Task input: Begin

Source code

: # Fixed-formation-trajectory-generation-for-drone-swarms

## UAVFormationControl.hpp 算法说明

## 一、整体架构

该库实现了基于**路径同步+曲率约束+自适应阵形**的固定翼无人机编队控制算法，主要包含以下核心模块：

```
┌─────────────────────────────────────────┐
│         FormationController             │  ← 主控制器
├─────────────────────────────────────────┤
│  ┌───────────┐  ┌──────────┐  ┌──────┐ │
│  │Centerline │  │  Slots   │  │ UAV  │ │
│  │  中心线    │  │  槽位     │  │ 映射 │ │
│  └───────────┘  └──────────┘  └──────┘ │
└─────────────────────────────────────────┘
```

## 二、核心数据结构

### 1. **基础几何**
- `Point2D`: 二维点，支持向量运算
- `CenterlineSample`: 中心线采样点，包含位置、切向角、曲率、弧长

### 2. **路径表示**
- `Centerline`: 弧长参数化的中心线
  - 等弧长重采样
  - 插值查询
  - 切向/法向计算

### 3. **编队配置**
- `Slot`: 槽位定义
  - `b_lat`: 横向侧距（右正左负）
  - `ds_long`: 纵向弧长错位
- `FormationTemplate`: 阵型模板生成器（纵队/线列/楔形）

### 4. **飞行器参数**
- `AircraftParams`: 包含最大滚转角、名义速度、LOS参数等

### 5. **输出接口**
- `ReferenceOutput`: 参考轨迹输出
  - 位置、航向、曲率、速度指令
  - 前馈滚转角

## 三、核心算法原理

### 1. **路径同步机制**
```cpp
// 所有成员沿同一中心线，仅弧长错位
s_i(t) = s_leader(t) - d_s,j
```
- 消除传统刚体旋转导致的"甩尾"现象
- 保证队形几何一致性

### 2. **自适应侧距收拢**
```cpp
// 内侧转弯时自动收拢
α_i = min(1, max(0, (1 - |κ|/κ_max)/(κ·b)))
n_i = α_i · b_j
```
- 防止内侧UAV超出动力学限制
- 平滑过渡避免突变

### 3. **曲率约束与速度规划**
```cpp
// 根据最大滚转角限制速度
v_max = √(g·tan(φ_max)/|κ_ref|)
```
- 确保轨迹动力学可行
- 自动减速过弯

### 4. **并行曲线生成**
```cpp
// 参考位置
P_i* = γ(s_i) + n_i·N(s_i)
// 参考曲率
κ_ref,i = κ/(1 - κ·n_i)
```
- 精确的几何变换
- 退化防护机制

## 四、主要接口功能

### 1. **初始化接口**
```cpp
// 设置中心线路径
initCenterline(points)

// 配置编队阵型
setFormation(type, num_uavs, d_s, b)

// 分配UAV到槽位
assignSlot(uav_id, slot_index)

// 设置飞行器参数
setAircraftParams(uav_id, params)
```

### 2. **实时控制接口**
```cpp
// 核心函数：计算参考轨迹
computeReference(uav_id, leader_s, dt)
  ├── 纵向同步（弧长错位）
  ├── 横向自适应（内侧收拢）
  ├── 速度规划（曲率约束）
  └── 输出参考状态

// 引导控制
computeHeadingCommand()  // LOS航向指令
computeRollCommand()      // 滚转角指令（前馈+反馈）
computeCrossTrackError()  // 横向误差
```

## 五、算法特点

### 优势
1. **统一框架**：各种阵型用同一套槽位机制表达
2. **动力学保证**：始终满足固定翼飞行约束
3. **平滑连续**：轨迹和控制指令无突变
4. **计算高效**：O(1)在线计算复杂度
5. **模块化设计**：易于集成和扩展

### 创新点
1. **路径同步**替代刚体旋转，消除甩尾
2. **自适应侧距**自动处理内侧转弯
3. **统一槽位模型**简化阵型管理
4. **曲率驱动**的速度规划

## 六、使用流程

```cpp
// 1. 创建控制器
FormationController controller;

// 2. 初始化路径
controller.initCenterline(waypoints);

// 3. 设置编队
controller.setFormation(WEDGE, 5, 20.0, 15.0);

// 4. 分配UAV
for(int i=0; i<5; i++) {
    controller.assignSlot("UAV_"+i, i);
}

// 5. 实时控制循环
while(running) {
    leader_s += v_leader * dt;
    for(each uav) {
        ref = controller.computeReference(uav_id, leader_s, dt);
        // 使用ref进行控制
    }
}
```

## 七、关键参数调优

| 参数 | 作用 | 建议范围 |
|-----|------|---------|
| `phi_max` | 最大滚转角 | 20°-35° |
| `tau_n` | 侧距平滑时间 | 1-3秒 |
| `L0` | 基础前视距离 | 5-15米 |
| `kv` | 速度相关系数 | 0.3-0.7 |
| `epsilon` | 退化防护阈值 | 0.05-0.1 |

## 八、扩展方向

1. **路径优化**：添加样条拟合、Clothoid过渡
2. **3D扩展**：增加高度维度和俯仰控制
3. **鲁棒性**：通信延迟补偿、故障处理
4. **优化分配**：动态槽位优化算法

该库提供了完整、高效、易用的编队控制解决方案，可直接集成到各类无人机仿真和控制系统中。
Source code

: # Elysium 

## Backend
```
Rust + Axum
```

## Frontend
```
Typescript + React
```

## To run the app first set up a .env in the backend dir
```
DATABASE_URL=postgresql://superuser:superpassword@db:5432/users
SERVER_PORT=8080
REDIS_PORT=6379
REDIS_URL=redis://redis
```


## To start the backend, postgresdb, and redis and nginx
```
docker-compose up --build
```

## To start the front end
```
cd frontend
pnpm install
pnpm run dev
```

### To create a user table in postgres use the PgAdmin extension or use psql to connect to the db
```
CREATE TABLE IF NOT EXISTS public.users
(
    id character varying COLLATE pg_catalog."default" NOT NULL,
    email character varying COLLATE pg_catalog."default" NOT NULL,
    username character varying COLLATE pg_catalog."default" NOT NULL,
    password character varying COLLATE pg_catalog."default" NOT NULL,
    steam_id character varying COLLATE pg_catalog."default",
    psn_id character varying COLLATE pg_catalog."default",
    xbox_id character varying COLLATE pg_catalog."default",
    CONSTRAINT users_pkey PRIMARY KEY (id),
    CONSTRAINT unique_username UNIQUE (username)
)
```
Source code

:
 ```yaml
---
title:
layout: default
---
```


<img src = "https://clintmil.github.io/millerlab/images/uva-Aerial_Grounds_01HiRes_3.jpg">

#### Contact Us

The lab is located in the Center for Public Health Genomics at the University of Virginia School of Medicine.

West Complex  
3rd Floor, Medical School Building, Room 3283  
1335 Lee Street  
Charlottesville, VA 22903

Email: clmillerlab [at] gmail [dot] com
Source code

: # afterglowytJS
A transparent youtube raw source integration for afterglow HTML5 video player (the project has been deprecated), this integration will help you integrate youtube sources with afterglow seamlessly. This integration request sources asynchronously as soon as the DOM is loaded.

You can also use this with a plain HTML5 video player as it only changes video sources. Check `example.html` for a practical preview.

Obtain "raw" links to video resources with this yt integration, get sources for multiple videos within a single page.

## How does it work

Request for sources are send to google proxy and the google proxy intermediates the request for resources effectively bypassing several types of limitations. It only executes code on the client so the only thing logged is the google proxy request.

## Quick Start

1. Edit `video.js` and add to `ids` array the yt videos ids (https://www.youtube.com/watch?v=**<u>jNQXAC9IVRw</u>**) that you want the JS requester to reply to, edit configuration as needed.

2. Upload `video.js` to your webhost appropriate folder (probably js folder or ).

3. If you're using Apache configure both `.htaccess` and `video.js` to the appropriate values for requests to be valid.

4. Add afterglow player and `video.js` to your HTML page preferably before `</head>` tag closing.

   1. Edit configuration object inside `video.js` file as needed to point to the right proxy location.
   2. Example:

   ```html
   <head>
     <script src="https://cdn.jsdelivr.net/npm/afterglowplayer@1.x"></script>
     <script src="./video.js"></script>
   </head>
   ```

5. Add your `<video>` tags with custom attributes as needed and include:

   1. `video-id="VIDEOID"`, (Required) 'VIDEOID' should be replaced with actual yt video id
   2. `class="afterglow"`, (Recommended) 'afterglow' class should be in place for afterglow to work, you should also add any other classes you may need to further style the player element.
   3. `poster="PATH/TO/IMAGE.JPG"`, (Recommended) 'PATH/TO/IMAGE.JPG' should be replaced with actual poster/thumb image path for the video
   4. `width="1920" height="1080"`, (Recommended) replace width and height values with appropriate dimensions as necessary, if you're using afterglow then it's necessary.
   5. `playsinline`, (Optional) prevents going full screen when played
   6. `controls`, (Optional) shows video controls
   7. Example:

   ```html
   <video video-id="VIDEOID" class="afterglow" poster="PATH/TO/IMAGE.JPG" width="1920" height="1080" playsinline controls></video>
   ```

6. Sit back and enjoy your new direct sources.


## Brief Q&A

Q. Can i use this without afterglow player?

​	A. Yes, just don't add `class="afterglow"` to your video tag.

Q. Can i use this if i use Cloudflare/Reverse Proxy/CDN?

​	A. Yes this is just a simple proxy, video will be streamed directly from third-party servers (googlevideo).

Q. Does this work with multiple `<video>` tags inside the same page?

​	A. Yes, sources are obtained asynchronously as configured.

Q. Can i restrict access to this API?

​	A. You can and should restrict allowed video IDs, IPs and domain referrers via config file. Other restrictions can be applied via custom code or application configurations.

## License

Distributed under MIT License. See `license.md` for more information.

Task input: End

■ Exercise prompt: Copy, please, exactly the lines that start at the first line of the data and end at the line containing "## 四、主要接口功能", both kept and no others.

■ Solution for this exercise:
Source code

: # Fixed-formation-trajectory-generation-for-drone-swarms

## UAVFormationControl.hpp 算法说明

## 一、整体架构

该库实现了基于**路径同步+曲率约束+自适应阵形**的固定翼无人机编队控制算法，主要包含以下核心模块：

```
┌─────────────────────────────────────────┐
│         FormationController             │  ← 主控制器
├─────────────────────────────────────────┤
│  ┌───────────┐  ┌──────────┐  ┌──────┐ │
│  │Centerline │  │  Slots   │  │ UAV  │ │
│  │  中心线    │  │  槽位     │  │ 映射 │ │
│  └───────────┘  └──────────┘  └──────┘ │
└─────────────────────────────────────────┘
```

## 二、核心数据结构

### 1. **基础几何**
- `Point2D`: 二维点，支持向量运算
- `CenterlineSample`: 中心线采样点，包含位置、切向角、曲率、弧长

### 2. **路径表示**
- `Centerline`: 弧长参数化的中心线
  - 等弧长重采样
  - 插值查询
  - 切向/法向计算

### 3. **编队配置**
- `Slot`: 槽位定义
  - `b_lat`: 横向侧距（右正左负）
  - `ds_long`: 纵向弧长错位
- `FormationTemplate`: 阵型模板生成器（纵队/线列/楔形）

### 4. **飞行器参数**
- `AircraftParams`: 包含最大滚转角、名义速度、LOS参数等

### 5. **输出接口**
- `ReferenceOutput`: 参考轨迹输出
  - 位置、航向、曲率、速度指令
  - 前馈滚转角

## 三、核心算法原理

### 1. **路径同步机制**
```cpp
// 所有成员沿同一中心线，仅弧长错位
s_i(t) = s_leader(t) - d_s,j
```
- 消除传统刚体旋转导致的"甩尾"现象
- 保证队形几何一致性

### 2. **自适应侧距收拢**
```cpp
// 内侧转弯时自动收拢
α_i = min(1, max(0, (1 - |κ|/κ_max)/(κ·b)))
n_i = α_i · b_j
```
- 防止内侧UAV超出动力学限制
- 平滑过渡避免突变

### 3. **曲率约束与速度规划**
```cpp
// 根据最大滚转角限制速度
v_max = √(g·tan(φ_max)/|κ_ref|)
```
- 确保轨迹动力学可行
- 自动减速过弯

### 4. **并行曲线生成**
```cpp
// 参考位置
P_i* = γ(s_i) + n_i·N(s_i)
// 参考曲率
κ_ref,i = κ/(1 - κ·n_i)
```
- 精确的几何变换
- 退化防护机制

## 四、主要接口功能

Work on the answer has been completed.